Using the listing below, report all lines holding the word "Requirements".

:::

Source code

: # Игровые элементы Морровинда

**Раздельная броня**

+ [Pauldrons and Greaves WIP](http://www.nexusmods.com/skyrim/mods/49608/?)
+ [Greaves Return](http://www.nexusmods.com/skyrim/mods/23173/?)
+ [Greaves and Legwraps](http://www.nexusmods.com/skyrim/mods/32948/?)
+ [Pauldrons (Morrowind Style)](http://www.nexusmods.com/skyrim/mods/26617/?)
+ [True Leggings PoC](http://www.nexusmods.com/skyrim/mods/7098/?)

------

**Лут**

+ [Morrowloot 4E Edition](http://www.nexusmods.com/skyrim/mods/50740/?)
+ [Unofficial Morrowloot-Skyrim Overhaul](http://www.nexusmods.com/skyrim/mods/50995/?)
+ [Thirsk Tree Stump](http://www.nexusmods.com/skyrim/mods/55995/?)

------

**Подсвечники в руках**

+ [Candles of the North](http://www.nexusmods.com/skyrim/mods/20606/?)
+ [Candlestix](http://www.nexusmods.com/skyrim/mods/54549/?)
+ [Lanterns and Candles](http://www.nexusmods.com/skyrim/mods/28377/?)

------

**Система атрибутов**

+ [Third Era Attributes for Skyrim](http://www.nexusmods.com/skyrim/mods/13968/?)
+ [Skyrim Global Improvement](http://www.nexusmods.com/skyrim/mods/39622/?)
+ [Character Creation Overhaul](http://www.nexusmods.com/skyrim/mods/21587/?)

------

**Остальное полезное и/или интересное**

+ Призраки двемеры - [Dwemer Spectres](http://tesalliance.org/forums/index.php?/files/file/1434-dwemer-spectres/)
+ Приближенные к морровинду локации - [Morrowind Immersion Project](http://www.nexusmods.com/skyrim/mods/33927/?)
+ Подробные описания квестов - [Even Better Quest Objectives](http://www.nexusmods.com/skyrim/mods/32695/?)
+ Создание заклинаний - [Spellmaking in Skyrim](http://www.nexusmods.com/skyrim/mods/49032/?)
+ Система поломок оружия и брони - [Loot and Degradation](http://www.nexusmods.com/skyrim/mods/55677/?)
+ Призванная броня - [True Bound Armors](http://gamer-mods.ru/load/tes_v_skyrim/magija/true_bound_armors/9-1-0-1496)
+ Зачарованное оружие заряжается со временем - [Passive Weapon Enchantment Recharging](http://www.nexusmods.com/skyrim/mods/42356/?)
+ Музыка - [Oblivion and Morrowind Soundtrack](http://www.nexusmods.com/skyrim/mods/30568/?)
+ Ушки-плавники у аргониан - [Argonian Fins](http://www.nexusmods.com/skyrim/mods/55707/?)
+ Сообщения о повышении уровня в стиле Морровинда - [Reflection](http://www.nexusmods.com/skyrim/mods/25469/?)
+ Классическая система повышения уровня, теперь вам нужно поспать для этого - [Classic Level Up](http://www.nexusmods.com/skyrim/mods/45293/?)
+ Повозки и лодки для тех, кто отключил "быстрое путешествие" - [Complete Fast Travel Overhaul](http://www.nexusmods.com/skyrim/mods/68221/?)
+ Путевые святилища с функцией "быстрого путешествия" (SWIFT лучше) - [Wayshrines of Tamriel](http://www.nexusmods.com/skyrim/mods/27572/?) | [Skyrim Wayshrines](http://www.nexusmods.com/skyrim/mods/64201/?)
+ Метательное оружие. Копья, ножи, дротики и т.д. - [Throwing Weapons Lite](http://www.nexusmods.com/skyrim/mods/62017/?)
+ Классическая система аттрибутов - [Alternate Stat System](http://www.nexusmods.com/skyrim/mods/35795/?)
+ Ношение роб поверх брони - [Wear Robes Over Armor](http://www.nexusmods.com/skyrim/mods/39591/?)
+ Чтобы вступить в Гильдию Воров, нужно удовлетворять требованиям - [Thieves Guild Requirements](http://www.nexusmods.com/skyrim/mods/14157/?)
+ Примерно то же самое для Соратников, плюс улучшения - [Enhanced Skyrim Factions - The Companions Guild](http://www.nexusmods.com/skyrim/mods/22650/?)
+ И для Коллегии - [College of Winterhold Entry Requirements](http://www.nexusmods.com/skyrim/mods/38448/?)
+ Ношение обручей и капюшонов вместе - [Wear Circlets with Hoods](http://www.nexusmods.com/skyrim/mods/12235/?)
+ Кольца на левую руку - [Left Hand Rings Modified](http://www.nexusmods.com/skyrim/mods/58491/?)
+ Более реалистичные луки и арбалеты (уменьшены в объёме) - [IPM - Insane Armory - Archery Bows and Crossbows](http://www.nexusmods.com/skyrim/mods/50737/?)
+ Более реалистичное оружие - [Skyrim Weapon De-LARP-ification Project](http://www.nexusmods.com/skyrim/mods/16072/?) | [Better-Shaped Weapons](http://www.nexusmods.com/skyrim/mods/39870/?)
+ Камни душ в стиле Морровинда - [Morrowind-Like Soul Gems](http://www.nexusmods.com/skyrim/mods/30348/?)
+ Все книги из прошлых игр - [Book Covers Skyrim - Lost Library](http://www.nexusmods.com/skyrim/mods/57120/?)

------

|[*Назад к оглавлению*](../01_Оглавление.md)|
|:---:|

:::

▸ **Written answer**:
+ Чтобы вступить в Гильдию Воров, нужно удовлетворять требованиям - [Thieves Guild Requirements](http://www.nexusmods.com/skyrim/mods/14157/?)
+ И для Коллегии - [College of Winterhold Entry Requirements](http://www.nexusmods.com/skyrim/mods/38448/?)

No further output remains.